→ Task to carry out
Every record below is to be retyped exactly, with the pictures left out.

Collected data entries

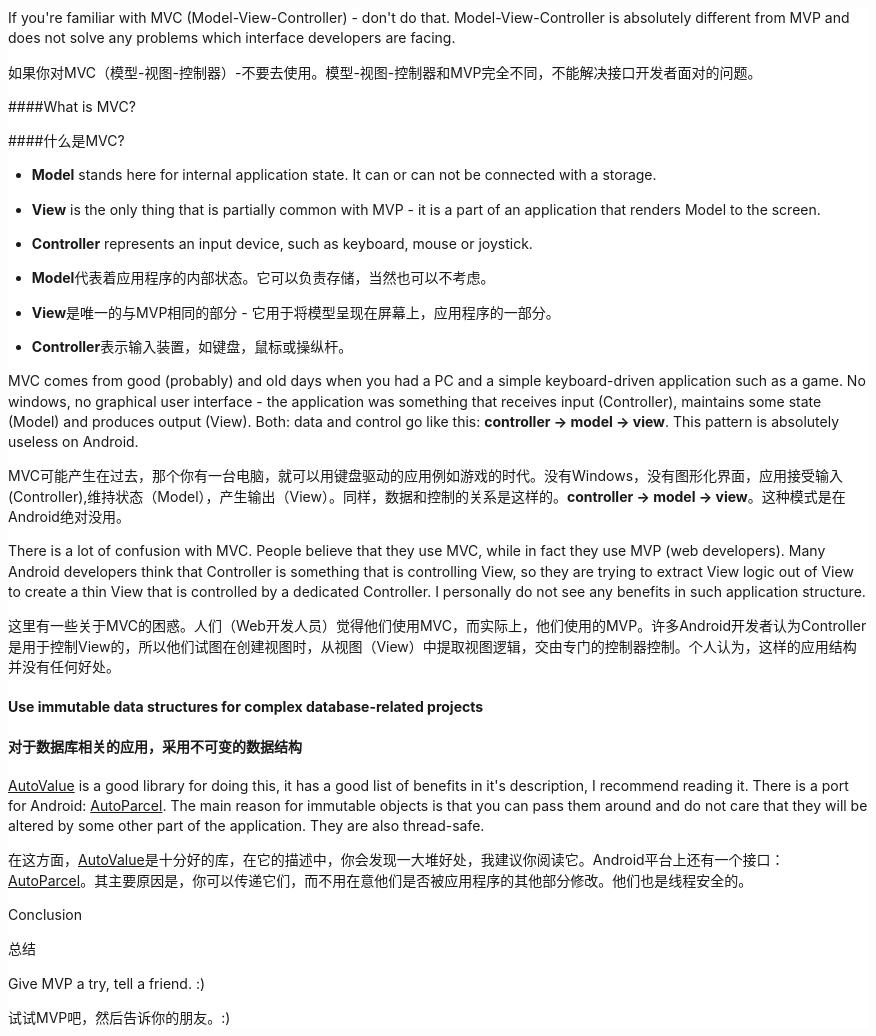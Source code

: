 If you're familiar with MVC (Model-View-Controller) - don't do that. Model-View-Controller is absolutely different from MVP and does not solve any problems which interface developers are facing.

如果你对MVC（模型-视图-控制器）-不要去使用。模型-视图-控制器和MVP完全不同，不能解决接口开发者面对的问题。

####What is MVC?

####什么是MVC?


* **Model** stands here for internal application state. It can or can not be connected with a storage.
* **View** is the only thing that is partially common with MVP - it is a part of an application that renders Model to the screen.
* **Controller** represents an input device, such as keyboard, mouse or joystick.


* **Model**代表着应用程序的内部状态。它可以负责存储，当然也可以不考虑。

* **View**是唯一的与MVP相同的部分 - 它用于将模型呈现在屏幕上，应用程序的一部分。

* **Controller**表示输入装置，如键盘，鼠标或操纵杆。

MVC comes from good (probably) and old days when you had a PC and a simple keyboard-driven application such as a game. No windows, no graphical user interface - the application was something that receives input (Controller), maintains some state (Model) and produces output (View). Both: data and control go like this: **controller -> model -> view**. This pattern is absolutely useless on Android.

MVC可能产生在过去，那个你有一台电脑，就可以用键盘驱动的应用例如游戏的时代。没有Windows，没有图形化界面，应用接受输入(Controller),维持状态（Model），产生输出（View）。同样，数据和控制的关系是这样的。**controller -> model -> view**。这种模式是在Android绝对没用。



There is a lot of confusion with MVC. People believe that they use MVC, while in fact they use MVP (web developers). Many Android developers think that Controller is something that is controlling View, so they are trying to extract View logic out of View to create a thin View that is controlled by a dedicated Controller. I personally do not see any benefits in such application structure.


这里有一些关于MVC的困惑。人们（Web开发人员）觉得他们使用MVC，而实际上，他们使用的MVP。许多Android开发者认为Controller是用于控制View的，所以他们试图在创建视图时，从视图（View）中提取视图逻辑，交由专门的控制器控制。个人认为，这样的应用结构并没有任何好处。

#### Use immutable data structures for complex database-related projects
#### 对于数据库相关的应用，采用不可变的数据结构

[AutoValue](https://github.com/google/auto/tree/master/value) is a good library for doing this, it has a good list of benefits in it's description, I recommend reading it. There is a port for Android: [AutoParcel](https://github.com/frankiesardo/auto-parcel). The main reason for immutable objects is that you can pass them around and do not care that they will be altered by some other part of the application. They are also thread-safe.


在这方面，[AutoValue](https://github.com/google/auto/tree/master/value)是十分好的库，在它的描述中，你会发现一大堆好处，我建议你阅读它。Android平台上还有一个接口：[AutoParcel](https://github.com/frankiesardo/auto-parcel)。其主要原因是，你可以传递它们，而不用在意他们是否被应用程序的其他部分修改。他们也是线程安全的。



Conclusion

总结

Give MVP a try, tell a friend. :)

试试MVP吧，然后告诉你的朋友。:)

→ Response for this exercise
Source code

: If you're familiar with MVC (Model-View-Controller) - don't do that. Model-View-Controller is absolutely different from MVP and does not solve any problems which interface developers are facing.

如果你对MVC（模型-视图-控制器）-不要去使用。模型-视图-控制器和MVP完全不同，不能解决接口开发者面对的问题。

####What is MVC?

####什么是MVC?


* **Model** stands here for internal application state. It can or can not be connected with a storage.
* **View** is the only thing that is partially common with MVP - it is a part of an application that renders Model to the screen.
* **Controller** represents an input device, such as keyboard, mouse or joystick.


* **Model**代表着应用程序的内部状态。它可以负责存储，当然也可以不考虑。

* **View**是唯一的与MVP相同的部分 - 它用于将模型呈现在屏幕上，应用程序的一部分。

* **Controller**表示输入装置，如键盘，鼠标或操纵杆。

MVC comes from good (probably) and old days when you had a PC and a simple keyboard-driven application such as a game. No windows, no graphical user interface - the application was something that receives input (Controller), maintains some state (Model) and produces output (View). Both: data and control go like this: **controller -> model -> view**. This pattern is absolutely useless on Android.

MVC可能产生在过去，那个你有一台电脑，就可以用键盘驱动的应用例如游戏的时代。没有Windows，没有图形化界面，应用接受输入(Controller),维持状态（Model），产生输出（View）。同样，数据和控制的关系是这样的。**controller -> model -> view**。这种模式是在Android绝对没用。



There is a lot of confusion with MVC. People believe that they use MVC, while in fact they use MVP (web developers). Many Android developers think that Controller is something that is controlling View, so they are trying to extract View logic out of View to create a thin View that is controlled by a dedicated Controller. I personally do not see any benefits in such application structure.


这里有一些关于MVC的困惑。人们（Web开发人员）觉得他们使用MVC，而实际上，他们使用的MVP。许多Android开发者认为Controller是用于控制View的，所以他们试图在创建视图时，从视图（View）中提取视图逻辑，交由专门的控制器控制。个人认为，这样的应用结构并没有任何好处。

#### Use immutable data structures for complex database-related projects
#### 对于数据库相关的应用，采用不可变的数据结构

[AutoValue](https://github.com/google/auto/tree/master/value) is a good library for doing this, it has a good list of benefits in it's description, I recommend reading it. There is a port for Android: [AutoParcel](https://github.com/frankiesardo/auto-parcel). The main reason for immutable objects is that you can pass them around and do not care that they will be altered by some other part of the application. They are also thread-safe.


在这方面，[AutoValue](https://github.com/google/auto/tree/master/value)是十分好的库，在它的描述中，你会发现一大堆好处，我建议你阅读它。Android平台上还有一个接口：[AutoParcel](https://github.com/frankiesardo/auto-parcel)。其主要原因是，你可以传递它们，而不用在意他们是否被应用程序的其他部分修改。他们也是线程安全的。



Conclusion

总结

Give MVP a try, tell a friend. :)

试试MVP吧，然后告诉你的朋友。:)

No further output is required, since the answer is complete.